§ Prompt: Look through the records below and copy each line that includes the word "balance".

§ Records shown:

----

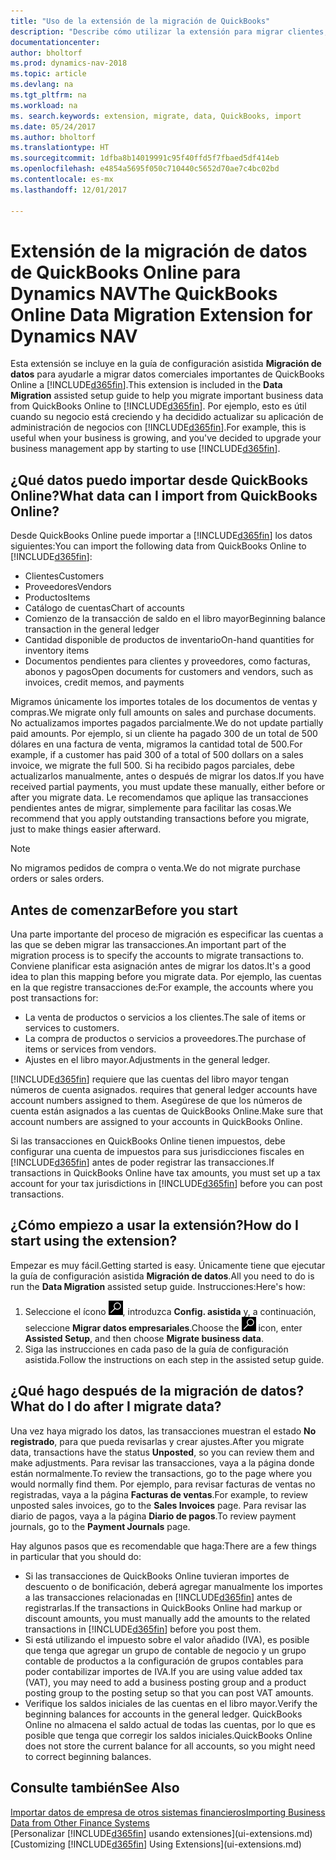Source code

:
 ```yaml
---
title: "Uso de la extensión de la migración de QuickBooks"
description: "Describe cómo utilizar la extensión para migrar clientes, proveedores, elementos y cuentas de QuickBooks Online a Dynamics NAV."
documentationcenter: 
author: bholtorf
ms.prod: dynamics-nav-2018
ms.topic: article
ms.devlang: na
ms.tgt_pltfrm: na
ms.workload: na
ms. search.keywords: extension, migrate, data, QuickBooks, import
ms.date: 05/24/2017
ms.author: bholtorf
ms.translationtype: HT
ms.sourcegitcommit: 1dfba8b14019991c95f40ffd5f7fbaed5df414eb
ms.openlocfilehash: e4854a5695f050c710440c5652d70ae7c4bc02bd
ms.contentlocale: es-mx
ms.lasthandoff: 12/01/2017

---
```


# <a name="the-quickbooks-online-data-migration-extension-for-dynamics-nav"></a><span data-ttu-id="75fc4-103">Extensión de la migración de datos de QuickBooks Online para Dynamics NAV</span><span class="sxs-lookup"><span data-stu-id="75fc4-103">The QuickBooks Online Data Migration Extension for Dynamics NAV</span></span>
<span data-ttu-id="75fc4-104">Esta extensión se incluye en la guía de configuración asistida **Migración de datos** para ayudarle a migrar datos comerciales importantes de QuickBooks Online a [!INCLUDE[d365fin](includes/d365fin_md.md)].</span><span class="sxs-lookup"><span data-stu-id="75fc4-104">This extension is included in the **Data Migration** assisted setup guide to help you migrate important business data from QuickBooks Online to [!INCLUDE[d365fin](includes/d365fin_md.md)].</span></span> <span data-ttu-id="75fc4-105">Por ejemplo, esto es útil cuando su negocio está creciendo y ha decidido actualizar su aplicación de administración de negocios con [!INCLUDE[d365fin](includes/d365fin_md.md)].</span><span class="sxs-lookup"><span data-stu-id="75fc4-105">For example, this is useful when your business is growing, and you've decided to upgrade your business management app by starting to use [!INCLUDE[d365fin](includes/d365fin_md.md)].</span></span>

## <a name="what-data-can-i-import-from-quickbooks-online"></a><span data-ttu-id="75fc4-106">¿Qué datos puedo importar desde QuickBooks Online?</span><span class="sxs-lookup"><span data-stu-id="75fc4-106">What data can I import from QuickBooks Online?</span></span>
<span data-ttu-id="75fc4-107">Desde QuickBooks Online puede importar a [!INCLUDE[d365fin](includes/d365fin_md.md)] los datos siguientes:</span><span class="sxs-lookup"><span data-stu-id="75fc4-107">You can import the following data from QuickBooks Online to [!INCLUDE[d365fin](includes/d365fin_md.md)]:</span></span>  

* <span data-ttu-id="75fc4-108">Clientes</span><span class="sxs-lookup"><span data-stu-id="75fc4-108">Customers</span></span>
* <span data-ttu-id="75fc4-109">Proveedores</span><span class="sxs-lookup"><span data-stu-id="75fc4-109">Vendors</span></span>
* <span data-ttu-id="75fc4-110">Productos</span><span class="sxs-lookup"><span data-stu-id="75fc4-110">Items</span></span>
* <span data-ttu-id="75fc4-111">Catálogo de cuentas</span><span class="sxs-lookup"><span data-stu-id="75fc4-111">Chart of accounts</span></span> 
* <span data-ttu-id="75fc4-112">Comienzo de la transacción de saldo en el libro mayor</span><span class="sxs-lookup"><span data-stu-id="75fc4-112">Beginning balance transaction in the general ledger</span></span>
* <span data-ttu-id="75fc4-113">Cantidad disponible de productos de inventario</span><span class="sxs-lookup"><span data-stu-id="75fc4-113">On-hand quantities for inventory items</span></span>
* <span data-ttu-id="75fc4-114">Documentos pendientes para clientes y proveedores, como facturas, abonos y pagos</span><span class="sxs-lookup"><span data-stu-id="75fc4-114">Open documents for customers and vendors, such as invoices, credit memos, and payments</span></span>

<span data-ttu-id="75fc4-115">Migramos únicamente los importes totales de los documentos de ventas y compras.</span><span class="sxs-lookup"><span data-stu-id="75fc4-115">We migrate only full amounts on sales and purchase documents.</span></span> <span data-ttu-id="75fc4-116">No actualizamos importes pagados parcialmente.</span><span class="sxs-lookup"><span data-stu-id="75fc4-116">We do not update partially paid amounts.</span></span> <span data-ttu-id="75fc4-117">Por ejemplo, si un cliente ha pagado 300 de un total de 500 dólares en una factura de venta, migramos la cantidad total de 500.</span><span class="sxs-lookup"><span data-stu-id="75fc4-117">For example, if a customer has paid 300 of a total of 500 dollars on a sales invoice, we migrate the full 500.</span></span> <span data-ttu-id="75fc4-118">Si ha recibido pagos parciales, debe actualizarlos manualmente, antes o después de migrar los datos.</span><span class="sxs-lookup"><span data-stu-id="75fc4-118">If you have received partial payments, you must update these manually, either before or after you migrate data.</span></span> <span data-ttu-id="75fc4-119">Le recomendamos que aplique las transacciones pendientes antes de migrar, simplemente para facilitar las cosas.</span><span class="sxs-lookup"><span data-stu-id="75fc4-119">We recommend that you apply outstanding transactions before you migrate, just to make things easier afterward.</span></span>

> [!NOTE]  
>   <span data-ttu-id="75fc4-120">No migramos pedidos de compra o venta.</span><span class="sxs-lookup"><span data-stu-id="75fc4-120">We do not migrate purchase orders or sales orders.</span></span>

## <a name="before-you-start"></a><span data-ttu-id="75fc4-121">Antes de comenzar</span><span class="sxs-lookup"><span data-stu-id="75fc4-121">Before you start</span></span>
<span data-ttu-id="75fc4-122">Una parte importante del proceso de migración es especificar las cuentas a las que se deben migrar las transacciones.</span><span class="sxs-lookup"><span data-stu-id="75fc4-122">An important part of the migration process is to specify the accounts to migrate transactions to.</span></span> <span data-ttu-id="75fc4-123">Conviene planificar esta asignación antes de migrar los datos.</span><span class="sxs-lookup"><span data-stu-id="75fc4-123">It's a good idea to plan this mapping before you migrate data.</span></span> <span data-ttu-id="75fc4-124">Por ejemplo, las cuentas en la que registre transacciones de:</span><span class="sxs-lookup"><span data-stu-id="75fc4-124">For example, the accounts where you post transactions for:</span></span>  
  
* <span data-ttu-id="75fc4-125">La venta de productos o servicios a los clientes.</span><span class="sxs-lookup"><span data-stu-id="75fc4-125">The sale of items or services to customers.</span></span>
* <span data-ttu-id="75fc4-126">La compra de productos o servicios a proveedores.</span><span class="sxs-lookup"><span data-stu-id="75fc4-126">The purchase of items or services from vendors.</span></span>  
* <span data-ttu-id="75fc4-127">Ajustes en el libro mayor.</span><span class="sxs-lookup"><span data-stu-id="75fc4-127">Adjustments in the general ledger.</span></span>  

[!INCLUDE[d365fin](includes/d365fin_md.md)]<span data-ttu-id="75fc4-128"> requiere que las cuentas del libro mayor tengan números de cuenta asignados.</span><span class="sxs-lookup"><span data-stu-id="75fc4-128"> requires that general ledger accounts have account numbers assigned to them.</span></span> <span data-ttu-id="75fc4-129">Asegúrese de que los números de cuenta están asignados a las cuentas de QuickBooks Online.</span><span class="sxs-lookup"><span data-stu-id="75fc4-129">Make sure that account numbers are assigned to your accounts in QuickBooks Online.</span></span>

<span data-ttu-id="75fc4-130">Si las transacciones en QuickBooks Online tienen impuestos, debe configurar una cuenta de impuestos para sus jurisdicciones fiscales en [!INCLUDE[d365fin](includes/d365fin_md.md)] antes de poder registrar las transacciones.</span><span class="sxs-lookup"><span data-stu-id="75fc4-130">If transactions in QuickBooks Online have tax amounts, you must set up a tax account for your tax jurisdictions in [!INCLUDE[d365fin](includes/d365fin_md.md)] before you can post transactions.</span></span>

## <a name="how-do-i-start-using-the-extension"></a><span data-ttu-id="75fc4-131">¿Cómo empiezo a usar la extensión?</span><span class="sxs-lookup"><span data-stu-id="75fc4-131">How do I start using the extension?</span></span>
<span data-ttu-id="75fc4-132">Empezar es muy fácil.</span><span class="sxs-lookup"><span data-stu-id="75fc4-132">Getting started is easy.</span></span> <span data-ttu-id="75fc4-133">Únicamente tiene que ejecutar la guía de configuración asistida **Migración de datos**.</span><span class="sxs-lookup"><span data-stu-id="75fc4-133">All you need to do is run the **Data Migration** assisted setup guide.</span></span> <span data-ttu-id="75fc4-134">Instrucciones:</span><span class="sxs-lookup"><span data-stu-id="75fc4-134">Here's how:</span></span>

1. <span data-ttu-id="75fc4-135">Seleccione el ícono ![Buscar página o informe](media/ui-search/search_small.png "Buscar página o informe"), introduzca **Config. asistida** y, a continuación, seleccione **Migrar datos empresariales**.</span><span class="sxs-lookup"><span data-stu-id="75fc4-135">Choose the ![Search for Page or Report](media/ui-search/search_small.png "Search for Page or Report icon") icon, enter **Assisted Setup**, and then choose **Migrate business data**.</span></span>
2. <span data-ttu-id="75fc4-136">Siga las instrucciones en cada paso de la guía de configuración asistida.</span><span class="sxs-lookup"><span data-stu-id="75fc4-136">Follow the instructions on each step in the assisted setup guide.</span></span>

## <a name="what-do-i-do-after-i-migrate-data"></a><span data-ttu-id="75fc4-137">¿Qué hago después de la migración de datos?</span><span class="sxs-lookup"><span data-stu-id="75fc4-137">What do I do after I migrate data?</span></span>
<span data-ttu-id="75fc4-138">Una vez haya migrado los datos, las transacciones muestran el estado **No registrado**, para que pueda revisarlas y crear ajustes.</span><span class="sxs-lookup"><span data-stu-id="75fc4-138">After you migrate data, transactions have the status **Unposted**, so you can review them and make adjustments.</span></span> <span data-ttu-id="75fc4-139">Para revisar las transacciones, vaya a la página donde están normalmente.</span><span class="sxs-lookup"><span data-stu-id="75fc4-139">To review the transactions, go to the page where you would normally find them.</span></span> <span data-ttu-id="75fc4-140">Por ejemplo, para revisar facturas de ventas no registradas, vaya a la página **Facturas de ventas**.</span><span class="sxs-lookup"><span data-stu-id="75fc4-140">For example, to review unposted sales invoices, go to the **Sales Invoices** page.</span></span> <span data-ttu-id="75fc4-141">Para revisar las diario de pagos, vaya a la página **Diario de pagos**.</span><span class="sxs-lookup"><span data-stu-id="75fc4-141">To review payment journals, go to the **Payment Journals** page.</span></span>   

<span data-ttu-id="75fc4-142">Hay algunos pasos que es recomendable que haga:</span><span class="sxs-lookup"><span data-stu-id="75fc4-142">There are a few things in particular that you should do:</span></span>

* <span data-ttu-id="75fc4-143">Si las transacciones de QuickBooks Online tuvieran importes de descuento o de bonificación, deberá agregar manualmente los importes a las transacciones relacionadas en [!INCLUDE[d365fin](includes/d365fin_md.md)] antes de registrarlas.</span><span class="sxs-lookup"><span data-stu-id="75fc4-143">If the transactions in QuickBooks Online had markup or discount amounts, you must manually add the amounts to the related transactions in [!INCLUDE[d365fin](includes/d365fin_md.md)] before you post them.</span></span>
* <span data-ttu-id="75fc4-144">Si está utilizando el impuesto sobre el valor añadido (IVA), es posible que tenga que agregar un grupo de contable de negocio y un grupo contable de productos a la configuración de grupos contables para poder contabilizar importes de IVA.</span><span class="sxs-lookup"><span data-stu-id="75fc4-144">If you are using value added tax (VAT), you may need to add a business posting group and a product posting group to the posting setup so that you can post VAT amounts.</span></span>
* <span data-ttu-id="75fc4-145">Verifique los saldos iniciales de las cuentas en el libro mayor.</span><span class="sxs-lookup"><span data-stu-id="75fc4-145">Verify the beginning balances for accounts in the general ledger.</span></span> <span data-ttu-id="75fc4-146">QuickBooks Online no almacena el saldo actual de todas las cuentas, por lo que es posible que tenga que corregir los saldos iniciales.</span><span class="sxs-lookup"><span data-stu-id="75fc4-146">QuickBooks Online does not store the current balance for all accounts, so you might need to correct beginning balances.</span></span>

## <a name="see-also"></a><span data-ttu-id="75fc4-147">Consulte también</span><span class="sxs-lookup"><span data-stu-id="75fc4-147">See Also</span></span>
[<span data-ttu-id="75fc4-148">Importar datos de empresa de otros sistemas financieros</span><span class="sxs-lookup"><span data-stu-id="75fc4-148">Importing Business Data from Other Finance Systems</span></span>](upload-data.md)  
<span data-ttu-id="75fc4-149">[Personalizar [!INCLUDE[d365fin](includes/d365fin_md.md)] usando extensiones](ui-extensions.md)</span><span class="sxs-lookup"><span data-stu-id="75fc4-149">[Customizing [!INCLUDE[d365fin](includes/d365fin_md.md)] Using Extensions](ui-extensions.md)</span></span>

----

§ Exercise output:
* <span data-ttu-id="75fc4-112">Comienzo de la transacción de saldo en el libro mayor</span><span class="sxs-lookup"><span data-stu-id="75fc4-112">Beginning balance transaction in the general ledger</span></span>
* <span data-ttu-id="75fc4-145">Verifique los saldos iniciales de las cuentas en el libro mayor.</span><span class="sxs-lookup"><span data-stu-id="75fc4-145">Verify the beginning balances for accounts in the general ledger.</span></span> <span data-ttu-id="75fc4-146">QuickBooks Online no almacena el saldo actual de todas las cuentas, por lo que es posible que tenga que corregir los saldos iniciales.</span><span class="sxs-lookup"><span data-stu-id="75fc4-146">QuickBooks Online does not store the current balance for all accounts, so you might need to correct beginning balances.</span></span>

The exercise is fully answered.